Saved entries:
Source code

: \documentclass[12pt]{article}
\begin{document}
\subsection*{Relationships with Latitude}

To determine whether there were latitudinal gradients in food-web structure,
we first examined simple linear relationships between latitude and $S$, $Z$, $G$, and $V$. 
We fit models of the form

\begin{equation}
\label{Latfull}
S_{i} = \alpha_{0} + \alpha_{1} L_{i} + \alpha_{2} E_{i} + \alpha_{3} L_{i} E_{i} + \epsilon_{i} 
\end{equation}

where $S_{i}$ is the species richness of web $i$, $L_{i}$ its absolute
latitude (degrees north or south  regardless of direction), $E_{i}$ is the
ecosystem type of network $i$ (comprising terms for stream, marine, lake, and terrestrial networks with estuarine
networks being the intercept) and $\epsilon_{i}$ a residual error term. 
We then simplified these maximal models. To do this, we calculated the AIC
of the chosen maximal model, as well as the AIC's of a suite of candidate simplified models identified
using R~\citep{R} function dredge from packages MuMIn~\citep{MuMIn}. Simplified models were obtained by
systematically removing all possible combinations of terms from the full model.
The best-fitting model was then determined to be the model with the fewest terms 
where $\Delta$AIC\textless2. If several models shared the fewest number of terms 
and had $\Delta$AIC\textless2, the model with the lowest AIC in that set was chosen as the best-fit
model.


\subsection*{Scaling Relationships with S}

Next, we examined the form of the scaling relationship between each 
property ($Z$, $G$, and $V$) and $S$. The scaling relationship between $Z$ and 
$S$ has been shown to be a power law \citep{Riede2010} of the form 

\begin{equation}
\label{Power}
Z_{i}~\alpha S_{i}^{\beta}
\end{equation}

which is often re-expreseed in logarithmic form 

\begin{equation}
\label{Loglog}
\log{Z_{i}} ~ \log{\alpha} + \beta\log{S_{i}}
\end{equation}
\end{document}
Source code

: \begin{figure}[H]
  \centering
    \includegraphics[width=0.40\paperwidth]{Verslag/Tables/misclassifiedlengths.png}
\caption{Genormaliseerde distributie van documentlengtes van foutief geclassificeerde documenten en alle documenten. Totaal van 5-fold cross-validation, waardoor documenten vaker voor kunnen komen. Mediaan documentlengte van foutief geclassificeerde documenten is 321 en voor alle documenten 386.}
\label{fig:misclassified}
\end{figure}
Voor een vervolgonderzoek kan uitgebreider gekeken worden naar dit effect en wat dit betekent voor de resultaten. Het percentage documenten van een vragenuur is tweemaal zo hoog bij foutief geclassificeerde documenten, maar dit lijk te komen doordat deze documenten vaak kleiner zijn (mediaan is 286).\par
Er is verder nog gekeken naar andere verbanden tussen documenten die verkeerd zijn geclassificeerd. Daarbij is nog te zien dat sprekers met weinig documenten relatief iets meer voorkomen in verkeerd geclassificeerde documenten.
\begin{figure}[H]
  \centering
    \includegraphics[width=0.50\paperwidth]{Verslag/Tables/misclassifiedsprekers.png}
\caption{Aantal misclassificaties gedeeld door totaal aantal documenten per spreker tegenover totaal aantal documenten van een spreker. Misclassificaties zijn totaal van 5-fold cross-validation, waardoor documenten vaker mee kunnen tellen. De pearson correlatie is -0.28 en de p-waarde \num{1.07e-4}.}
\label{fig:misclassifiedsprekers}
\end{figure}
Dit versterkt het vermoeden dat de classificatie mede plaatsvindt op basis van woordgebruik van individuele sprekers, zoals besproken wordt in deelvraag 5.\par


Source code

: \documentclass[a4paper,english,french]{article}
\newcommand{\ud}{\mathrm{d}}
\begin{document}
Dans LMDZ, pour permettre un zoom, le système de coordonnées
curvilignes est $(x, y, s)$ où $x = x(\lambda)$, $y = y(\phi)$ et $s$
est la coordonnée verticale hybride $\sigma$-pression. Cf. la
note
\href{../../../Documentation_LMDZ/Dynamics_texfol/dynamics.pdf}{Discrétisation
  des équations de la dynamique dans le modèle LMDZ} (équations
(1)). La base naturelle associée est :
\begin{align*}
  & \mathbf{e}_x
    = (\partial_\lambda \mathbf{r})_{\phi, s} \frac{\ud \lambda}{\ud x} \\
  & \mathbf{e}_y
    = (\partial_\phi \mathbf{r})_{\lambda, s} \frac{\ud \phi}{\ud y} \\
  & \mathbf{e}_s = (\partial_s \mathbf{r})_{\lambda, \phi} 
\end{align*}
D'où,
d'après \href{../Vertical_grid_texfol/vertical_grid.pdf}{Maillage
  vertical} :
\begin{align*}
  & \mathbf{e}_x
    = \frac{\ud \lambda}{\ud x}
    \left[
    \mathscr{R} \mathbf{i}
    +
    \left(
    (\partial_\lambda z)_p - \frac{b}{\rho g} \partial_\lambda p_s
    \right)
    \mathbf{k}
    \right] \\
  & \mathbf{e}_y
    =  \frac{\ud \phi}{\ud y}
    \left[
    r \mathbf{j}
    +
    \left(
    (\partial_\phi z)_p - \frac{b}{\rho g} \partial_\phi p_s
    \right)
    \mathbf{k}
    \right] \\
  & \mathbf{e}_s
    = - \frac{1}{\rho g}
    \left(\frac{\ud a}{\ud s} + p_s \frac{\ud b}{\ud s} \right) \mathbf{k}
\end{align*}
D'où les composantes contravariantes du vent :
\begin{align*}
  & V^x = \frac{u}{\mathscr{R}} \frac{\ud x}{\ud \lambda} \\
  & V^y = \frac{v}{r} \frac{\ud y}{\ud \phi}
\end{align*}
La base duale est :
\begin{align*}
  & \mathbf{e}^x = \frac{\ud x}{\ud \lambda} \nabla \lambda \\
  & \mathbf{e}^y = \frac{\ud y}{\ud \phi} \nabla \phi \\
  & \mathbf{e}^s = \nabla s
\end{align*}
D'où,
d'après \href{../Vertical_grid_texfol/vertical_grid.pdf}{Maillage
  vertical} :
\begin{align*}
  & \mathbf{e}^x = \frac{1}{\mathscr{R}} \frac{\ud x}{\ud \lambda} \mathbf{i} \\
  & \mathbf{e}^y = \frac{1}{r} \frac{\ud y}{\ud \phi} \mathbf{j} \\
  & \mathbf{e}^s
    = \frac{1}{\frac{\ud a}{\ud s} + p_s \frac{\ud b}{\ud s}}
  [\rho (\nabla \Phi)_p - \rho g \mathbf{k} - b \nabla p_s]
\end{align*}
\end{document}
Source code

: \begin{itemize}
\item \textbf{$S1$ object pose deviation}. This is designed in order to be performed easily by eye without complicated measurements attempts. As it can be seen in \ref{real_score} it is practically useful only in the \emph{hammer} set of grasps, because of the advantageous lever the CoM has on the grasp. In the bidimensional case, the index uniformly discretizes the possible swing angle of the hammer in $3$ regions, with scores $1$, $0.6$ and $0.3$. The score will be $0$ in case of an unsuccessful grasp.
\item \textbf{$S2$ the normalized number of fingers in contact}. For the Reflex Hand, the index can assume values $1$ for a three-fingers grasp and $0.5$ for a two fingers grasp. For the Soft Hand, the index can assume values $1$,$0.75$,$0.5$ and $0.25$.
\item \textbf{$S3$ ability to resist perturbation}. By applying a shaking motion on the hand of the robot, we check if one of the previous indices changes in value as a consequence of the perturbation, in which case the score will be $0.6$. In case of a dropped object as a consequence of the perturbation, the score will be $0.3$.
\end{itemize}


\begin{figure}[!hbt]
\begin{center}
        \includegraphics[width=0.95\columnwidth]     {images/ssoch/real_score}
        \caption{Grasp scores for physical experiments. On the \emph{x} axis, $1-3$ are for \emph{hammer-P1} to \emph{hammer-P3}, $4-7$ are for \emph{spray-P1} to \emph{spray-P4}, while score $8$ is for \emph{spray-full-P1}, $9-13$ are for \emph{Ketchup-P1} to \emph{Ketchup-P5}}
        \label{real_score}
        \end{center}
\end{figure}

WHAT TO PRODUCE:
Reproduce all the entries verbatim, leaving nothing out.

OUTPUT OF THE TASK:
Source code

: \documentclass[12pt]{article}
\begin{document}
\subsection*{Relationships with Latitude}

To determine whether there were latitudinal gradients in food-web structure,
we first examined simple linear relationships between latitude and $S$, $Z$, $G$, and $V$. 
We fit models of the form

\begin{equation}
\label{Latfull}
S_{i} = \alpha_{0} + \alpha_{1} L_{i} + \alpha_{2} E_{i} + \alpha_{3} L_{i} E_{i} + \epsilon_{i} 
\end{equation}

where $S_{i}$ is the species richness of web $i$, $L_{i}$ its absolute
latitude (degrees north or south  regardless of direction), $E_{i}$ is the
ecosystem type of network $i$ (comprising terms for stream, marine, lake, and terrestrial networks with estuarine
networks being the intercept) and $\epsilon_{i}$ a residual error term. 
We then simplified these maximal models. To do this, we calculated the AIC
of the chosen maximal model, as well as the AIC's of a suite of candidate simplified models identified
using R~\citep{R} function dredge from packages MuMIn~\citep{MuMIn}. Simplified models were obtained by
systematically removing all possible combinations of terms from the full model.
The best-fitting model was then determined to be the model with the fewest terms 
where $\Delta$AIC\textless2. If several models shared the fewest number of terms 
and had $\Delta$AIC\textless2, the model with the lowest AIC in that set was chosen as the best-fit
model.


\subsection*{Scaling Relationships with S}

Next, we examined the form of the scaling relationship between each 
property ($Z$, $G$, and $V$) and $S$. The scaling relationship between $Z$ and 
$S$ has been shown to be a power law \citep{Riede2010} of the form 

\begin{equation}
\label{Power}
Z_{i}~\alpha S_{i}^{\beta}
\end{equation}

which is often re-expreseed in logarithmic form 

\begin{equation}
\label{Loglog}
\log{Z_{i}} ~ \log{\alpha} + \beta\log{S_{i}}
\end{equation}
\end{document}
Source code

: \begin{figure}[H]
  \centering
    \includegraphics[width=0.40\paperwidth]{Verslag/Tables/misclassifiedlengths.png}
\caption{Genormaliseerde distributie van documentlengtes van foutief geclassificeerde documenten en alle documenten. Totaal van 5-fold cross-validation, waardoor documenten vaker voor kunnen komen. Mediaan documentlengte van foutief geclassificeerde documenten is 321 en voor alle documenten 386.}
\label{fig:misclassified}
\end{figure}
Voor een vervolgonderzoek kan uitgebreider gekeken worden naar dit effect en wat dit betekent voor de resultaten. Het percentage documenten van een vragenuur is tweemaal zo hoog bij foutief geclassificeerde documenten, maar dit lijk te komen doordat deze documenten vaak kleiner zijn (mediaan is 286).\par
Er is verder nog gekeken naar andere verbanden tussen documenten die verkeerd zijn geclassificeerd. Daarbij is nog te zien dat sprekers met weinig documenten relatief iets meer voorkomen in verkeerd geclassificeerde documenten.
\begin{figure}[H]
  \centering
    \includegraphics[width=0.50\paperwidth]{Verslag/Tables/misclassifiedsprekers.png}
\caption{Aantal misclassificaties gedeeld door totaal aantal documenten per spreker tegenover totaal aantal documenten van een spreker. Misclassificaties zijn totaal van 5-fold cross-validation, waardoor documenten vaker mee kunnen tellen. De pearson correlatie is -0.28 en de p-waarde \num{1.07e-4}.}
\label{fig:misclassifiedsprekers}
\end{figure}
Dit versterkt het vermoeden dat de classificatie mede plaatsvindt op basis van woordgebruik van individuele sprekers, zoals besproken wordt in deelvraag 5.\par


Source code

: \documentclass[a4paper,english,french]{article}
\newcommand{\ud}{\mathrm{d}}
\begin{document}
Dans LMDZ, pour permettre un zoom, le système de coordonnées
curvilignes est $(x, y, s)$ où $x = x(\lambda)$, $y = y(\phi)$ et $s$
est la coordonnée verticale hybride $\sigma$-pression. Cf. la
note
\href{../../../Documentation_LMDZ/Dynamics_texfol/dynamics.pdf}{Discrétisation
  des équations de la dynamique dans le modèle LMDZ} (équations
(1)). La base naturelle associée est :
\begin{align*}
  & \mathbf{e}_x
    = (\partial_\lambda \mathbf{r})_{\phi, s} \frac{\ud \lambda}{\ud x} \\
  & \mathbf{e}_y
    = (\partial_\phi \mathbf{r})_{\lambda, s} \frac{\ud \phi}{\ud y} \\
  & \mathbf{e}_s = (\partial_s \mathbf{r})_{\lambda, \phi} 
\end{align*}
D'où,
d'après \href{../Vertical_grid_texfol/vertical_grid.pdf}{Maillage
  vertical} :
\begin{align*}
  & \mathbf{e}_x
    = \frac{\ud \lambda}{\ud x}
    \left[
    \mathscr{R} \mathbf{i}
    +
    \left(
    (\partial_\lambda z)_p - \frac{b}{\rho g} \partial_\lambda p_s
    \right)
    \mathbf{k}
    \right] \\
  & \mathbf{e}_y
    =  \frac{\ud \phi}{\ud y}
    \left[
    r \mathbf{j}
    +
    \left(
    (\partial_\phi z)_p - \frac{b}{\rho g} \partial_\phi p_s
    \right)
    \mathbf{k}
    \right] \\
  & \mathbf{e}_s
    = - \frac{1}{\rho g}
    \left(\frac{\ud a}{\ud s} + p_s \frac{\ud b}{\ud s} \right) \mathbf{k}
\end{align*}
D'où les composantes contravariantes du vent :
\begin{align*}
  & V^x = \frac{u}{\mathscr{R}} \frac{\ud x}{\ud \lambda} \\
  & V^y = \frac{v}{r} \frac{\ud y}{\ud \phi}
\end{align*}
La base duale est :
\begin{align*}
  & \mathbf{e}^x = \frac{\ud x}{\ud \lambda} \nabla \lambda \\
  & \mathbf{e}^y = \frac{\ud y}{\ud \phi} \nabla \phi \\
  & \mathbf{e}^s = \nabla s
\end{align*}
D'où,
d'après \href{../Vertical_grid_texfol/vertical_grid.pdf}{Maillage
  vertical} :
\begin{align*}
  & \mathbf{e}^x = \frac{1}{\mathscr{R}} \frac{\ud x}{\ud \lambda} \mathbf{i} \\
  & \mathbf{e}^y = \frac{1}{r} \frac{\ud y}{\ud \phi} \mathbf{j} \\
  & \mathbf{e}^s
    = \frac{1}{\frac{\ud a}{\ud s} + p_s \frac{\ud b}{\ud s}}
  [\rho (\nabla \Phi)_p - \rho g \mathbf{k} - b \nabla p_s]
\end{align*}
\end{document}
Source code

: \begin{itemize}
\item \textbf{$S1$ object pose deviation}. This is designed in order to be performed easily by eye without complicated measurements attempts. As it can be seen in \ref{real_score} it is practically useful only in the \emph{hammer} set of grasps, because of the advantageous lever the CoM has on the grasp. In the bidimensional case, the index uniformly discretizes the possible swing angle of the hammer in $3$ regions, with scores $1$, $0.6$ and $0.3$. The score will be $0$ in case of an unsuccessful grasp.
\item \textbf{$S2$ the normalized number of fingers in contact}. For the Reflex Hand, the index can assume values $1$ for a three-fingers grasp and $0.5$ for a two fingers grasp. For the Soft Hand, the index can assume values $1$,$0.75$,$0.5$ and $0.25$.
\item \textbf{$S3$ ability to resist perturbation}. By applying a shaking motion on the hand of the robot, we check if one of the previous indices changes in value as a consequence of the perturbation, in which case the score will be $0.6$. In case of a dropped object as a consequence of the perturbation, the score will be $0.3$.
\end{itemize}


\begin{figure}[!hbt]
\begin{center}
        \includegraphics[width=0.95\columnwidth]     {images/ssoch/real_score}
        \caption{Grasp scores for physical experiments. On the \emph{x} axis, $1-3$ are for \emph{hammer-P1} to \emph{hammer-P3}, $4-7$ are for \emph{spray-P1} to \emph{spray-P4}, while score $8$ is for \emph{spray-full-P1}, $9-13$ are for \emph{Ketchup-P1} to \emph{Ketchup-P5}}
        \label{real_score}
        \end{center}
\end{figure}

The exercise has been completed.